The entries below must be restated word for word.

Records for this exercise:
━━━━

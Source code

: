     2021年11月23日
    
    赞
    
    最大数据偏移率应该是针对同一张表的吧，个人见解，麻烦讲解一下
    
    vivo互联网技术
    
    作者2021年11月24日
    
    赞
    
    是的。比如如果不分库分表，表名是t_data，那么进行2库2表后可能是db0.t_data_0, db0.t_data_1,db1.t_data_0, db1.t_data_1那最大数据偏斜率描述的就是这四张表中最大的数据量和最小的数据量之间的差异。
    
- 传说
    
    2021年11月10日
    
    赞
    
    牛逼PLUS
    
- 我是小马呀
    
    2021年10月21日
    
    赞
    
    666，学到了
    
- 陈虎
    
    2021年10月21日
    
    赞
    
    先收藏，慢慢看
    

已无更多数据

━━━━

Solution to this task:
Source code

:     2021年11月23日
    
    赞
    
    最大数据偏移率应该是针对同一张表的吧，个人见解，麻烦讲解一下
    
    vivo互联网技术
    
    作者2021年11月24日
    
    赞
    
    是的。比如如果不分库分表，表名是t_data，那么进行2库2表后可能是db0.t_data_0, db0.t_data_1,db1.t_data_0, db1.t_data_1那最大数据偏斜率描述的就是这四张表中最大的数据量和最小的数据量之间的差异。
    
- 传说
    
    2021年11月10日
    
    赞
    
    牛逼PLUS
    
- 我是小马呀
    
    2021年10月21日
    
    赞
    
    666，学到了
    
- 陈虎
    
    2021年10月21日
    
    赞
    
    先收藏，慢慢看
    

已无更多数据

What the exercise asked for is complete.